By Annie Thornton, Houzz
Plants grown in the gaps between pavers and other hardscape elements provide gardens of all sizes with more green space, breaking up paved areas while also enhancing drainage. They also create an opportunity to introduce surprising new design elements, including flowers, bold color, and even fragrance. Take a look at five inspiring gardens that use their hardscape seams to grow something special.
Carson Douglas Landscape Architecture, original photo on Houzz
When planting a walkway or outdoor steps, carefully consider plant choice and maintenance to avoid trips, falls, or other potential safety issues. Choose plants that are low-growing or be ready to trim plants when needed to keep the walkway clear. Keep paths that will be used at night well-lit.
1. Succulent steps. In Southern California, concrete steps lead visitors up to a secluded outdoor seating area and edible garden. An 8-foot-tall redwood and steel fence surrounds the garden, enhancing the feeling of privacy while also keeping grazing animals out.
This threshold, lush with sprawling vines, offers another planting surprise: colorful echeveria succulents growing in soil between the steps. These rosette-forming plants thrive in warm, dry, and sunny locations and will appreciate the concrete’s reflected heat.
Should the succulents develop offsets or tall stalks that impede foot traffic, simply cut and re-root the offsets or rosettes.

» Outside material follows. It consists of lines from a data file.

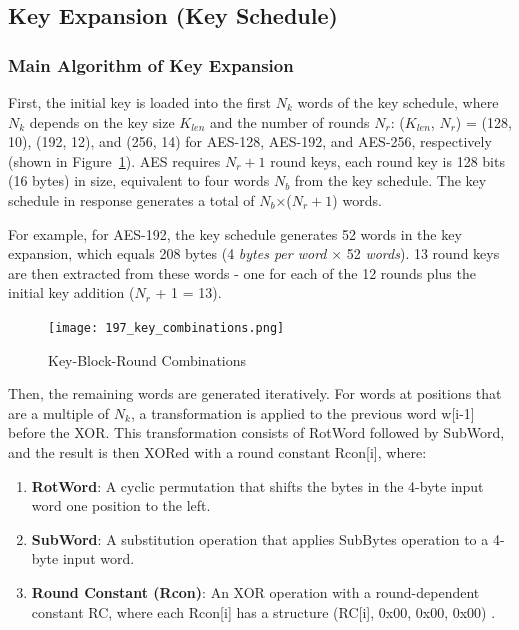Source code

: \subsection{Key Expansion (Key Schedule)}



\subsubsection*{Main Algorithm of Key Expansion}
\label{sec:key-expansion}

First, the initial key is loaded into the first $N_k$ words of the key schedule, where $N_k$ depends 
on the key size $K_{len}$ and the number of rounds $N_r$: ($K_{len}$, $N_r$) = (128, 10), (192, 12), and (256, 14) 
for AES-128, AES-192, and AES-256, respectively \cite{Key_Collisions} (shown in Figure~\ref{fig:key_comb}). AES requires $N_r+1$ round keys, each round key is 
128 bits (16 bytes) in size, equivalent to four words $N_b$ from the key schedule. The key schedule in 
response generates a total of $N_b$×($N_r+1$) words\cite{NIST_AES}. \newline

For example, for AES-192, the key schedule generates 52 words in the key expansion, which equals 208 bytes (4 \textit{bytes per word} × 52 \textit{words}).
13 round keys are then extracted from these words - one for each of the 12 rounds plus the initial key addition ($N_r$ + 1 = 13).

\begin{figure}[h] %
    \centering
    \texttt{[image: 197\_key\_combinations.png]} %
    \caption{
        Key-Block-Round Combinations \cite{NIST_AES}
    }
    \label{fig:key_comb} %
\end{figure}

Then, the remaining words are generated iteratively. For words at positions that are a multiple of $N_k$, a 
transformation is applied to the previous word w[i-1] before the \Gls{XOR}. This transformation consists of RotWord 
followed by SubWord, and the result is then XORed with a round constant Rcon[i], where:

\begin{enumerate}
    \item \textbf{RotWord}: A cyclic permutation that shifts the bytes in the 4-byte input word one position to the left. 
    \item \textbf{SubWord}: A substitution operation that applies SubBytes operation to a 4-byte input word. 
    \item \textbf{Round Constant (Rcon)}:  An \Gls{XOR} operation with a round-dependent constant RC, where each Rcon[i]
    has a structure (RC[i], 0x00, 0x00, 0x00) \cite{NIST_AES}. 
\end{enumerate}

New echeveria will sprout from the stock.
Wagner Hodgson, original photo on Houzz
2. Sedum sidewalk. Staggered bluestone pavers wind from the house down to the pool area of this weekend retreat in Hudson, New York. Massed grasses frame the path, softening the hardscape and filling in the path’s irregular edges.
The gaps between pavers also leave room for walkable ‘Dragon’s Blood’ stonecrop (Sedum spurium ‘Dragon’s Blood’, Zones 3 to 9), a low-growing, spreading ground cover that thrives with little maintenance in shallow, rocky soils.
Howells Architecture + Design LLC, original photo on Houzz
3. Minty hint. The mostly paved backyard of a fiction writer in Portland, Oregon, takes many design cues from the nearby Portland Japanese Garden, including the pattern of its concrete pavers with planted joints. “In essence we paved the whole thing but softened it with these moss elements in between,” says Michael Howells, the project’s architect.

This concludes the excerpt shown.